Mentre pregava, il suo volto cambiò d’aspetto e la sua veste divenne candida e sfolgorante. Ed ecco, due uomini conversavano con lui: erano Mosè ed Elia, apparsi nella gloria, e parlavano del suo esodo, che stava per compiersi a Gerusalemme.
Pietro e i suoi compagni erano oppressi dal sonno; ma, quando si svegliarono, videro la sua gloria e i due uomini che stavano con lui.
Mentre questi si separavano da lui, Pietro disse a Gesù: «Maestro, è bello per noi essere qui. Facciamo tre capanne, una per te, una per Mosè e una per Elia». Egli non sapeva quello che diceva.
Mentre parlava così, venne una nube e li coprì con la sua ombra. All’entrare nella nube, ebbero paura. E dalla nube uscì una voce, che diceva: «Questi è il Figlio mio, l’eletto; ascoltatelo!».
Appena la voce cessò, restò Gesù solo. Essi tacquero e in quei giorni non riferirono a nessuno ciò che avevano visto.

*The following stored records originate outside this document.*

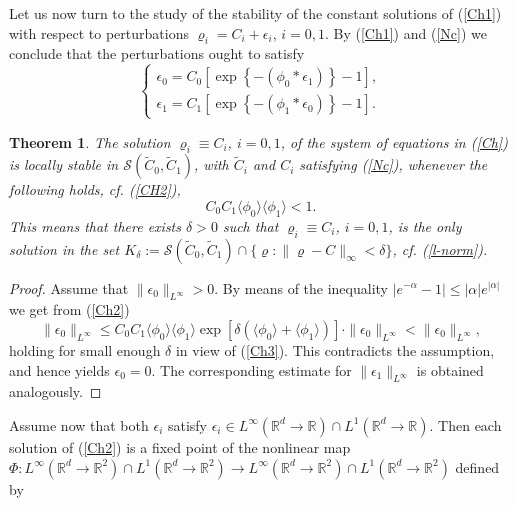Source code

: \documentclass[reqno,11pt]{amsart}
\newtheorem{theorem}{Theorem}[section]
\theoremstyle{definition}
\theoremstyle{remark}
\numberwithin{equation}{section}
\begin{document}
Let us now turn to the study of the stability of the constant
solutions of (\ref{Ch1}) with respect to perturbations $\varrho_i =
C_i + \epsilon_i$, $i=0,1$. By (\ref{Ch1}) and (\ref{Nc}) we
conclude that the perturbations ought to satisfy
\begin{equation}
  \label{Ch2}
\left\{\begin{array}{l} \epsilon_0 = C_0\left[ \exp\left\{-\left(
\phi_0 \ast  \epsilon_{1} \right) \right\} -1 \right], \\[.2cm] \epsilon_1 = C_1 \left[\exp\left\{-\left(
\phi_1 \ast \epsilon_{0} \right) \right\} -1 \right].
\end{array} \right.
\end{equation}
\begin{theorem}
  \label{K1tm}
The solution $\varrho_i\equiv  C_i$, $i=0,1$, of the system of
equations in (\ref{Ch}) is locally stable in
$\mathcal{S}(\widetilde{C}_0, \widetilde{C}_1)$, with
$\widetilde{C}_i$ and $C_i$ satisfying (\ref{Nc}), whenever the
following holds, cf. (\ref{CH2}),
\begin{equation}
  \label{Ch3}
C_0 C_1 \langle \phi_0 \rangle \langle \phi_1 \rangle < 1.
\end{equation}
This means that  there exists $\delta
>0$ such that $\varrho_i\equiv C_i$, $i=0,1$, is the only solution in the set $K_\delta:= \mathcal{S}(\widetilde{C}_0,
\widetilde{C}_1) \cap \{\varrho: \|\varrho-C\|_{\infty} < \delta\}$,
cf. (\ref{l-norm}).
\end{theorem}
\begin{proof}
Assume that $\|\epsilon_0\|_{L^\infty} >0$.  By means of the
inequality $|e^{-\alpha}-1| \leq |\alpha|e^{|\alpha|}$ we get from
(\ref{Ch2})
\[
\|\epsilon_0\|_{L^\infty} \leq  C_0 C_1 \langle \phi_0 \rangle
\langle \phi_1 \rangle \exp\left[\delta\left( \langle \phi_0 \rangle
+ \langle \phi_1 \rangle\right)\right]\cdot
\|\epsilon_0\|_{L^\infty} < \|\epsilon_0\|_{L^\infty},
\]
holding for small enough $\delta$ in view of (\ref{Ch3}). This
contradicts the assumption, and hence yields $\epsilon_0 =0$. The
corresponding estimate for $\|\epsilon_1\|_{L^\infty}$ is obtained
analogously.
\end{proof}
Assume now that both $\epsilon_i$  satisfy $\epsilon_i \in L^\infty
(\mathds{R}^d\to \mathds{R})\cap  L^1 (\mathds{R}^d\to \mathds{R})$.
Then each solution of (\ref{Ch2}) is a fixed point of the nonlinear
map $\Phi:L^\infty (\mathds{R}^d\to \mathds{R}^2)\cap L^1
(\mathds{R}^d\to \mathds{R}^2) \to L^\infty (\mathds{R}^d\to
\mathds{R}^2)\cap L^1 (\mathds{R}^d\to \mathds{R}^2) $ defined by
\end{document}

La trasfigurazione di Gesù è un momento straordinario in quel percorso di progressiva rivelazione della identità messianica che porterà il Signore a farsi pienamente conoscere dai suoi discepoli. Un momento così particolare che Gesù sceglie Pietro (che sarà il primo papa della Chiesa), Giacomo (che sarà il primo martire tra gli apostoli) e Giovanni (unico degli apostoli a trovarsi ai piedi della Croce con Maria, la madre di Gesù). Cristo mostra di essere il Signore in quanto conversa con Mosè ed Elia, come se il tempo fosse un eterno presente – come in effetti è per Dio, che è senza principio e senza fine –, a significare altresì il fatto che il Verbo di Dio compendia in Sé ogni altra Parola, inclusi la Legge e i Profeti, rispettivamente simboleggiati, appunto, da Mosè ed Elia. A coronamento di questa grandiosa epifania, la voce del Padre che indica il Figlio come “l’eletto” e invita ad ascoltarlo… Ecco, questo è il punto focale del brano della trasfigurazione, cioè l’invito di Dio affinché diamo ascolto al Figlio. Non servirebbe a nulla, infatti, limitarsi ad ammirare da lontano, oppure accontentarsi di prendere una posizione “intellettuale” sul dibattito intorno al Messia. Quello che fa la differenza, infatti, è il nostro personale atteggiamento dinanzi a Lui: siamo disposti a seguirlo e a fare quanto ci chiede? Questo dice se siamo davvero cristiani – cioè di Cristo – oppure no.